● **EXERCISE OBJECTIVE**
From the data below, copy out every line in which the word "args" occurs.

● **Saved entries**
>>>
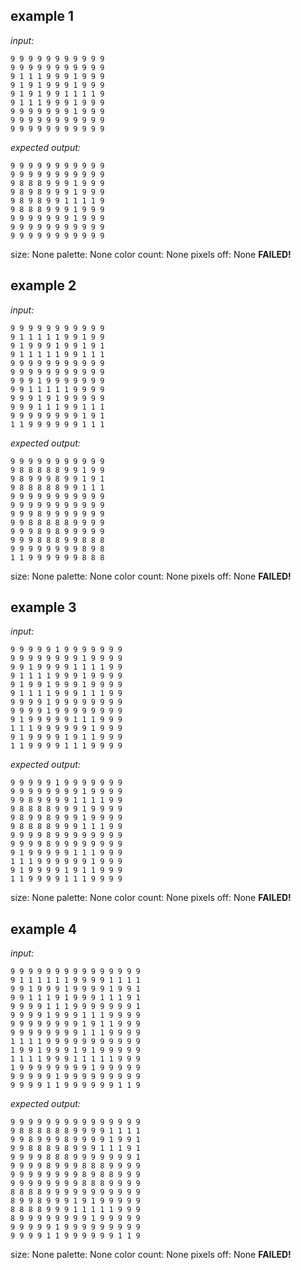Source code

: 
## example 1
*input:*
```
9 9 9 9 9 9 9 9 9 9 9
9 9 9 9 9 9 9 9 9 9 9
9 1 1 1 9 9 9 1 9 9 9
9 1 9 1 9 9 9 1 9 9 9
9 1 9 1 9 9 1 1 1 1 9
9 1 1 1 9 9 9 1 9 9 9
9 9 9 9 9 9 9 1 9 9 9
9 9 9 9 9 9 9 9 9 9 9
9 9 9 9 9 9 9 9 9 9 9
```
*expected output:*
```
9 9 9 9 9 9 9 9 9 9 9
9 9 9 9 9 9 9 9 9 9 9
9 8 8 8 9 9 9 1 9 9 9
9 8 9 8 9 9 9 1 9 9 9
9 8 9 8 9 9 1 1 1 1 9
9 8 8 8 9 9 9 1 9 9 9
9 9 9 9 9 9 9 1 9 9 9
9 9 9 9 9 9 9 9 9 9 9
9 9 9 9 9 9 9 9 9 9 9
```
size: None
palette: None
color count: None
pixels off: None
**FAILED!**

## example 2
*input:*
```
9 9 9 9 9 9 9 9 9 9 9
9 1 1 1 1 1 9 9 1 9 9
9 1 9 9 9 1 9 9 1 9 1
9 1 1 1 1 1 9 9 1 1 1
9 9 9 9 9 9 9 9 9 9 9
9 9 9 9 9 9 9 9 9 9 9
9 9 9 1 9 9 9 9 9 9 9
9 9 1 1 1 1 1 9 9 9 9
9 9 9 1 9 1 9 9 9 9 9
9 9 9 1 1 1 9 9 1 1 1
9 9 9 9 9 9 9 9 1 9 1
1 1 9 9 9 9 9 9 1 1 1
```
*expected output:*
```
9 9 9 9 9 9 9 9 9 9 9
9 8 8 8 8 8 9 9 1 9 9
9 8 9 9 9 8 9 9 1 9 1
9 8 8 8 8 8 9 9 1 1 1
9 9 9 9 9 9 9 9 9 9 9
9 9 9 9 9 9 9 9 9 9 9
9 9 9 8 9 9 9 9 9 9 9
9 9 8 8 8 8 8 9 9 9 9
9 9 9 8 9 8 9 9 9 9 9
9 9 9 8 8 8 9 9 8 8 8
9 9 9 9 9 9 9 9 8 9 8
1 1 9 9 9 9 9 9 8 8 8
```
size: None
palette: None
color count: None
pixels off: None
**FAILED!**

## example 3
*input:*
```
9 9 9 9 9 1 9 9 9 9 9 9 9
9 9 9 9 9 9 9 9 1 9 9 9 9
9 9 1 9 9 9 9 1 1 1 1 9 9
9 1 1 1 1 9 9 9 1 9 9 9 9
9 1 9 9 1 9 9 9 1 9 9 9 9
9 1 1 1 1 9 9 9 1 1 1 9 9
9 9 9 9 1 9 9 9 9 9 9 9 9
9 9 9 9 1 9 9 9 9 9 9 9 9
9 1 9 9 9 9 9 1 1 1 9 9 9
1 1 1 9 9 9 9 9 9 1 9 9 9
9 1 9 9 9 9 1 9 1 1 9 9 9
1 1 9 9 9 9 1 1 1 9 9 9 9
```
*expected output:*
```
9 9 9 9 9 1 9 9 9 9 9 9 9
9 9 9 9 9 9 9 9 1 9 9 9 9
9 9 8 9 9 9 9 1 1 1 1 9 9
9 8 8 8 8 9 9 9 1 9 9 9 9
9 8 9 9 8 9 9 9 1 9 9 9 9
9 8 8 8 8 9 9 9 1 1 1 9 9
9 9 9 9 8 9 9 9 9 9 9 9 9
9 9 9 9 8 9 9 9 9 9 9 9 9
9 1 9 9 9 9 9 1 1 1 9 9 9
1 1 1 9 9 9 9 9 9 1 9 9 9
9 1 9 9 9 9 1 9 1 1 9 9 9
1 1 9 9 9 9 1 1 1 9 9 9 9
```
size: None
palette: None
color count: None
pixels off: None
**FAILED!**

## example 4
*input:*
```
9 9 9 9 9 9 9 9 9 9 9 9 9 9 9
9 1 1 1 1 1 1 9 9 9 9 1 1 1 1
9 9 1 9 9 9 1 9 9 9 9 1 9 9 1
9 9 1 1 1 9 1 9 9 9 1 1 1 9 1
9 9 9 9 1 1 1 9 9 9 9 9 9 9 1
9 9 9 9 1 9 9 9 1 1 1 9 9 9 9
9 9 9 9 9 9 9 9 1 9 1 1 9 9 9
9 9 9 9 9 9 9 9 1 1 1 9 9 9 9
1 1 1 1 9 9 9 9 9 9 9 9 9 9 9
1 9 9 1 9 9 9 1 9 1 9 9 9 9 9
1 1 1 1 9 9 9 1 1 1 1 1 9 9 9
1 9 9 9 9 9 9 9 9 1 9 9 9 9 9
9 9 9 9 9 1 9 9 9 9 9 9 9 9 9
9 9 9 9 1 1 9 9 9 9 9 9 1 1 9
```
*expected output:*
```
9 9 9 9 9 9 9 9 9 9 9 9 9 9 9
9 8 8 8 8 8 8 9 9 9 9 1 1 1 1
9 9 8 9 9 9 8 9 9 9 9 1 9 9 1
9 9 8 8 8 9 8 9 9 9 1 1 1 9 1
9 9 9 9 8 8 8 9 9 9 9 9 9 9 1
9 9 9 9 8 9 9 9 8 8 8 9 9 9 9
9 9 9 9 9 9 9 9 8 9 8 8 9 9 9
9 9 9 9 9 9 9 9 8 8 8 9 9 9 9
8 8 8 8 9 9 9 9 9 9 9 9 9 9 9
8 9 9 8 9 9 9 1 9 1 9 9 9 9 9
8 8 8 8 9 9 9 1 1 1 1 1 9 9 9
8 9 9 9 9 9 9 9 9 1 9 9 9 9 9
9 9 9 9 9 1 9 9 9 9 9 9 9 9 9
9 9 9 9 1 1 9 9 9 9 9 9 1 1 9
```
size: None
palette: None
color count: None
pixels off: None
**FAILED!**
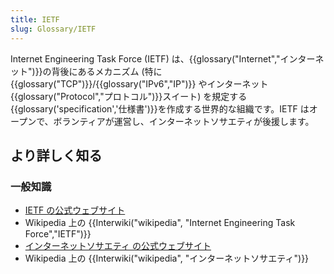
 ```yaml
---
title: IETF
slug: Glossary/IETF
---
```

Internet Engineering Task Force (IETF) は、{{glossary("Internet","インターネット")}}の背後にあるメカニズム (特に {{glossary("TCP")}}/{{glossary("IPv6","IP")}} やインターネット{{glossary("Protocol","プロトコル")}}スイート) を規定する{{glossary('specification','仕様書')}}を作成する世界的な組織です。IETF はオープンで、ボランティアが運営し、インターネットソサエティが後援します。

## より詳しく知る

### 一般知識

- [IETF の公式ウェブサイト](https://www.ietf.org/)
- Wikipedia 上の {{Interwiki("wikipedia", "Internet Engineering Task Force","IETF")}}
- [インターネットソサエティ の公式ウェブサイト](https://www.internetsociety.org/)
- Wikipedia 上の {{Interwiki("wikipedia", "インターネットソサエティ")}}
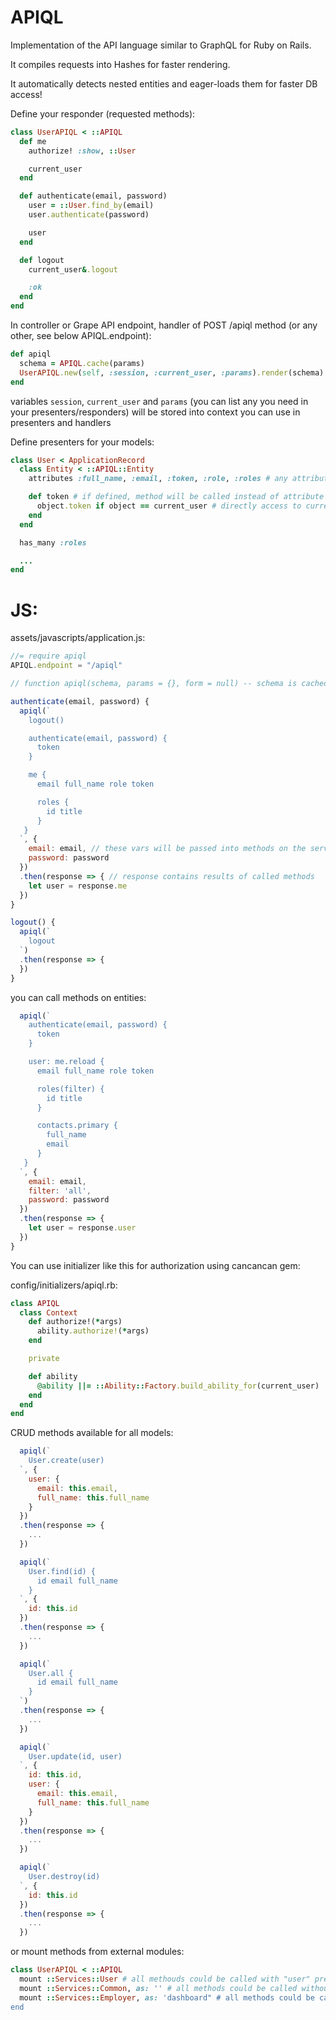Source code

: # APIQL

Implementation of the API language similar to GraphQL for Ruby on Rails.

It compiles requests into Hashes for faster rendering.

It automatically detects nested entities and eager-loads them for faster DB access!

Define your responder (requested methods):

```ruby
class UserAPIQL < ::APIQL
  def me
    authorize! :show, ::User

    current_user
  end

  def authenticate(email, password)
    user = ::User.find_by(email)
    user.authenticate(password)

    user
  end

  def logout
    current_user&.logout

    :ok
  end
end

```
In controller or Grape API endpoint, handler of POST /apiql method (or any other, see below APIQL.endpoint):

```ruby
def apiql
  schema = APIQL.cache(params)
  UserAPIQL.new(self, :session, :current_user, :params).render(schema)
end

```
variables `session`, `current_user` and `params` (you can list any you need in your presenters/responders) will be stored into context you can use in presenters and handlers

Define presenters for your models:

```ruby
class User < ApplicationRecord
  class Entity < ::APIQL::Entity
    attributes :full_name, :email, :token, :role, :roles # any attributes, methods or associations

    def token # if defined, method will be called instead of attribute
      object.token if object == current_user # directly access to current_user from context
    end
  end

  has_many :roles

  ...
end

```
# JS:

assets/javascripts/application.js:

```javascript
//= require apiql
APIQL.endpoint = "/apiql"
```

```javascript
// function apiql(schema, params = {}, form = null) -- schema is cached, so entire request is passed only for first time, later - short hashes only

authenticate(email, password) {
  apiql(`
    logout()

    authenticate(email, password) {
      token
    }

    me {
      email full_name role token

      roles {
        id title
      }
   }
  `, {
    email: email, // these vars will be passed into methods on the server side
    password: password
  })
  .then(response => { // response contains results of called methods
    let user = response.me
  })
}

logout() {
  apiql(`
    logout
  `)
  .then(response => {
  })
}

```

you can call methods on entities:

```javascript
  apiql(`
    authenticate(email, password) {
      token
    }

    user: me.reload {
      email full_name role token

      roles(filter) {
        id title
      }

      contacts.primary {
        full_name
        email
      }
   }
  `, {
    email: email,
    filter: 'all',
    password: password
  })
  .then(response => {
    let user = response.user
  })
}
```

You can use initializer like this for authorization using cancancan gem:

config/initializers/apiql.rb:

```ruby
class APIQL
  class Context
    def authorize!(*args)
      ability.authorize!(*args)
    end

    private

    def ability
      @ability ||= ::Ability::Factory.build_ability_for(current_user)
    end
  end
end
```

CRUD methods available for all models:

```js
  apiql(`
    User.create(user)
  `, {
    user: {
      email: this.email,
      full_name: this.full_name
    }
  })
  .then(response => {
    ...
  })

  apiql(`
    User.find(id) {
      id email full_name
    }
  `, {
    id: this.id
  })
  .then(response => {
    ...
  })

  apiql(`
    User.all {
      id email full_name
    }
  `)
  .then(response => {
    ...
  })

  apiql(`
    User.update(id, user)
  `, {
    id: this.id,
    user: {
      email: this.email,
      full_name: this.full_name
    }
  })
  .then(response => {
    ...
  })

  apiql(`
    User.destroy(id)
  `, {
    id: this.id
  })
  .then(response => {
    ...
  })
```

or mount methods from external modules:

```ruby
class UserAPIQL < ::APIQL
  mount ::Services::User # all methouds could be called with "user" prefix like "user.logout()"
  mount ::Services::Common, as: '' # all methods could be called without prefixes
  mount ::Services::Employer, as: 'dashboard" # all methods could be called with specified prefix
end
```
<<<
● **RESPONSE FOR THIS EXERCISE**
    def authorize!(*args)
      ability.authorize!(*args)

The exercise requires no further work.